Aspergillus spp. (A. fischeri, A. fumigatus, A. niger) known as typical in the southern regions were found in SP peatlands only.
A considerable share in fungi societies of both regions is represented by sterile mycelia. Their number is higher in northern regions. Using molecular methods we showed later that the majority of sterile forms are basidiomycetes (Grum-Grzhimaylo et al., 2016).
The fact is that the absence of some species in the samples could be explained by the low number of samples or by other methodological errors. For example, the absence of Trichoderma spp. in WSBS samples was quite surprising. In the following years we consistently discovered T. piluliferum, T. polysporum, T. harzianum, T. viride in WSBS peatlands.

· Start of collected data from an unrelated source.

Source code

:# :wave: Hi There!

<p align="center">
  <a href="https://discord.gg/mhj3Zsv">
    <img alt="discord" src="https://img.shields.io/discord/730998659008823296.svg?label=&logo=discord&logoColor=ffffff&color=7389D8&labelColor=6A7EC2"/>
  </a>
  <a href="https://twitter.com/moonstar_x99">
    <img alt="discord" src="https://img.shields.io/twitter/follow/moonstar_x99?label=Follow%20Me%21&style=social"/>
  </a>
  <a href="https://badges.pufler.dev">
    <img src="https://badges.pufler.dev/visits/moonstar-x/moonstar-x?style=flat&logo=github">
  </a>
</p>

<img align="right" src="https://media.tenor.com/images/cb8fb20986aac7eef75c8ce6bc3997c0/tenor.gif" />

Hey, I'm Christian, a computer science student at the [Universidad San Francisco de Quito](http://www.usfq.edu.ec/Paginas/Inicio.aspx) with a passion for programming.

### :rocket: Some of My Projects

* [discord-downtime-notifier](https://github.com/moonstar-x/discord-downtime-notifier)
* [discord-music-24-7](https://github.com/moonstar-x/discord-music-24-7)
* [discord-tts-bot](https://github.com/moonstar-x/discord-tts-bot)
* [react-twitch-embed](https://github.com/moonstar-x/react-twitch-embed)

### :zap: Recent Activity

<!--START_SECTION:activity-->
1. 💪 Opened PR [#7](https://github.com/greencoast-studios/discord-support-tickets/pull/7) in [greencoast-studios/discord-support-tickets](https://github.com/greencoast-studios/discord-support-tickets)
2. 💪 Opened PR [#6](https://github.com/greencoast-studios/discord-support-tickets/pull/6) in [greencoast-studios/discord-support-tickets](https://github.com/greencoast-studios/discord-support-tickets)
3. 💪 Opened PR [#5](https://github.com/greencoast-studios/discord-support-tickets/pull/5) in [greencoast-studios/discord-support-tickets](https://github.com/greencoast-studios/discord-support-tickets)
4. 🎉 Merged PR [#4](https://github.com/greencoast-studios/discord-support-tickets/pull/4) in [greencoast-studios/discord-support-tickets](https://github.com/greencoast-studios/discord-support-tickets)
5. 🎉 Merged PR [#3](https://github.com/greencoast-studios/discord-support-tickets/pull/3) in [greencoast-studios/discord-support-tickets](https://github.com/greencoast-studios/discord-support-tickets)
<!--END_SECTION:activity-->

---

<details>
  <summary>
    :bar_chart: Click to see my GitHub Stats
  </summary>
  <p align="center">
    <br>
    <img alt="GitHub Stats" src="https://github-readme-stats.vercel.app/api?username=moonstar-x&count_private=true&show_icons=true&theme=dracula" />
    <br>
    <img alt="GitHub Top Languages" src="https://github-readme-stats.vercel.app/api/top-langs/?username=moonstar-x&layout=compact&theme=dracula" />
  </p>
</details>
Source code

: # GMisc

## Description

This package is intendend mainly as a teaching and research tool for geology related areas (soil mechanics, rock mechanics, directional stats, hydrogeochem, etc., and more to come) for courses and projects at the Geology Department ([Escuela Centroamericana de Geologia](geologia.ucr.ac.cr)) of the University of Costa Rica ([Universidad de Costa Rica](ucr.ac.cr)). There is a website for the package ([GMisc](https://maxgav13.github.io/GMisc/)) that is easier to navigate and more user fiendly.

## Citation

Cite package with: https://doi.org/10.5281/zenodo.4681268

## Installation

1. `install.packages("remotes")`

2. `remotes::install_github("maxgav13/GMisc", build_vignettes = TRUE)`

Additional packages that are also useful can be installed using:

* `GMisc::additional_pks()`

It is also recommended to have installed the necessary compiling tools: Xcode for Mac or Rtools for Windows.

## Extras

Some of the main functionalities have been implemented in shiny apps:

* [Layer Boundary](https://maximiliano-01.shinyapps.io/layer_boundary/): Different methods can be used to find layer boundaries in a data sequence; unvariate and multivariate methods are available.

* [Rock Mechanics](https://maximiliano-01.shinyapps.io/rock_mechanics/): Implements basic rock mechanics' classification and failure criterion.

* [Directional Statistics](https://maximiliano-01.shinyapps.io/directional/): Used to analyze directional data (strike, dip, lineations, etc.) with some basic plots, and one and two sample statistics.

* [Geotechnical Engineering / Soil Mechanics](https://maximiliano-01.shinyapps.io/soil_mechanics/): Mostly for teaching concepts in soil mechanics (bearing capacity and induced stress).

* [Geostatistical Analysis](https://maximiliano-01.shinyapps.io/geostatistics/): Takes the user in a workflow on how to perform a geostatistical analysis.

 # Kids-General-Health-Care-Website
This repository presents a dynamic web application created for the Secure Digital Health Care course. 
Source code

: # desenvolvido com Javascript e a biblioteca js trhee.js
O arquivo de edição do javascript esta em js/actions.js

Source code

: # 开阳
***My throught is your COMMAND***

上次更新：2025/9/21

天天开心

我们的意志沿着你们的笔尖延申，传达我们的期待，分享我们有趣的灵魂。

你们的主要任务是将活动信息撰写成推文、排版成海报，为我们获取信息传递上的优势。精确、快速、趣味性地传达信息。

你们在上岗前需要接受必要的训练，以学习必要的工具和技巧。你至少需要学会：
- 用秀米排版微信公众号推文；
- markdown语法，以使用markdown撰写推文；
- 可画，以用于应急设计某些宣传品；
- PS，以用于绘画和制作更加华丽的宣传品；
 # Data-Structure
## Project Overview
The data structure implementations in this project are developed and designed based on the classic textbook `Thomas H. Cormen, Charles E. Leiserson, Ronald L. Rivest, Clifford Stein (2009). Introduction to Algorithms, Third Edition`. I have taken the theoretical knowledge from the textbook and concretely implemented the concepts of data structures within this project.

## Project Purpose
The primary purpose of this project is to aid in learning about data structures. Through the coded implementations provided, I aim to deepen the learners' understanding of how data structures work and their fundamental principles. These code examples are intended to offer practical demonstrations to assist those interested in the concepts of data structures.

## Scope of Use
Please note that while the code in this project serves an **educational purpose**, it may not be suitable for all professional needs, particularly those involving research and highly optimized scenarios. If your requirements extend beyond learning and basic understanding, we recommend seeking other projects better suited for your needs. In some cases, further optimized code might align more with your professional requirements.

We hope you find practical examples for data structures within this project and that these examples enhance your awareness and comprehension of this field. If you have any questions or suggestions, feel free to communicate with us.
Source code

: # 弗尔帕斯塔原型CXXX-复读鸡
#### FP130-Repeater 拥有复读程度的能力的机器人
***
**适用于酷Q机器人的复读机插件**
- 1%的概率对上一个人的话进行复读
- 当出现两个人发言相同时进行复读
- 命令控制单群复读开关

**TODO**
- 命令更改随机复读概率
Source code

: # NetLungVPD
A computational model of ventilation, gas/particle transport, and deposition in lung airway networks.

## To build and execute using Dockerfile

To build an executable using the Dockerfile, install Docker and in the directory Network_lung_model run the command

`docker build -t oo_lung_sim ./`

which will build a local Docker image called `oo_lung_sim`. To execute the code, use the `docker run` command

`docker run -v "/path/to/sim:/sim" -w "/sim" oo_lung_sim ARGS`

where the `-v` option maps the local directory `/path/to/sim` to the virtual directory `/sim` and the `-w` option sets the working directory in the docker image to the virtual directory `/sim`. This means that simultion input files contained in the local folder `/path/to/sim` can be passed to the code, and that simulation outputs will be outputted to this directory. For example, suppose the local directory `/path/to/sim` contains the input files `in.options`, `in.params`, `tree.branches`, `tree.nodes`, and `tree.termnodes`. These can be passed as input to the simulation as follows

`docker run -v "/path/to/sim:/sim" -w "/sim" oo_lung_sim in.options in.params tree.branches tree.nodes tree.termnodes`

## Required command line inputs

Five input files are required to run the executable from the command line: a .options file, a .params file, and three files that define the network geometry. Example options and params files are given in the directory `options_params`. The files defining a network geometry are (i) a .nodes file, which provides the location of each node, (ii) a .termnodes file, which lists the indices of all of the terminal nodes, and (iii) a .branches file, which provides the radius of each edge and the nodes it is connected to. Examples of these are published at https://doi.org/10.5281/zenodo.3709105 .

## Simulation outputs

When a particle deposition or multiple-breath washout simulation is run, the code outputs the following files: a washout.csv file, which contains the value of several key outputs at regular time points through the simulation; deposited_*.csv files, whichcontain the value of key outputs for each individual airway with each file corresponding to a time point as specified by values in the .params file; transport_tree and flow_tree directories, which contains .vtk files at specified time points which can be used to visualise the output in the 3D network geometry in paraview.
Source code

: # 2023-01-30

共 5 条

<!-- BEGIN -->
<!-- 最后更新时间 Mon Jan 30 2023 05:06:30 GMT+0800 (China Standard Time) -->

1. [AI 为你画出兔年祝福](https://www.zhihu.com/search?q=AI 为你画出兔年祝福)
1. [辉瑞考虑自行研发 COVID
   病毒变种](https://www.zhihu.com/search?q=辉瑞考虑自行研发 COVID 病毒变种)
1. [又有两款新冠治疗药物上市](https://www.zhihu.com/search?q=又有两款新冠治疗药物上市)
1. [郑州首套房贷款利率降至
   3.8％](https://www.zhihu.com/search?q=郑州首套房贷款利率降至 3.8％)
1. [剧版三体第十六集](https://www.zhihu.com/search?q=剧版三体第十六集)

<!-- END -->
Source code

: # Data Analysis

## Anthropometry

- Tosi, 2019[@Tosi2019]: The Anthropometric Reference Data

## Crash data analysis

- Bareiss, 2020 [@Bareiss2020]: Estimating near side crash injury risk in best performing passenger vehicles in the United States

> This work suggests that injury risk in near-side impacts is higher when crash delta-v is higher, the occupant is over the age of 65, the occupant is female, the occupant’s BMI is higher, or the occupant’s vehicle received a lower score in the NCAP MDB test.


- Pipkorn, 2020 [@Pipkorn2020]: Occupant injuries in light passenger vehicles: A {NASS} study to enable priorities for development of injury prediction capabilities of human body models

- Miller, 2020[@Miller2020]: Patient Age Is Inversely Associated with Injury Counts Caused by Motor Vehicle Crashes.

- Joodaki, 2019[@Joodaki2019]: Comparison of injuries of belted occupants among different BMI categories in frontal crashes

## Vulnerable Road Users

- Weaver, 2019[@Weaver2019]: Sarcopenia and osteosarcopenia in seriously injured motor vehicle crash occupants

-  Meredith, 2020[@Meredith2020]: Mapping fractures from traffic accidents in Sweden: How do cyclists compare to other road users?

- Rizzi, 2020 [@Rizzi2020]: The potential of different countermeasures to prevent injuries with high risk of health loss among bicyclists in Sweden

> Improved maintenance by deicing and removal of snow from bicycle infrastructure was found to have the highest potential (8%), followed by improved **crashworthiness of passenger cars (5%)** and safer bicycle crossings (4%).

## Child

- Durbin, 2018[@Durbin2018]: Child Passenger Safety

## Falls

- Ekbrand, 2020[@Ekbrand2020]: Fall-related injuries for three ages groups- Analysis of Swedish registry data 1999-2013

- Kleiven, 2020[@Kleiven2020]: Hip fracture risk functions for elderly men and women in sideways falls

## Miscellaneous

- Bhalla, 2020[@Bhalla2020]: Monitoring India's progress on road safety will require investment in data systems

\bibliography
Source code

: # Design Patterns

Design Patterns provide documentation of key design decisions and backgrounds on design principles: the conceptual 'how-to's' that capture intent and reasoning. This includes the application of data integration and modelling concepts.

We assume that the detected tendency of the increasing diversity and the abundance of Oidiodendron spp., psychrotolerant and entomopathogenic fungal species (Geomyces pannorum, Tolypocladium spp., Beauveria spp.) as well as the proportion of sterile forms in the northern area is clear.
Acknowledgements
The work was supported by the research grant RFBF No. 15-29-02553 and RSF grant No. 14-50-00029 (the cultivation and collection of the fungi, Grum-Grzhimaylo; identification of fungi, Bilanenko). The work on collecting samples of peatlands was supported by the Program of Government jobs, parts 2 no. 01 10 (№ АААА-А16-116021660088-9).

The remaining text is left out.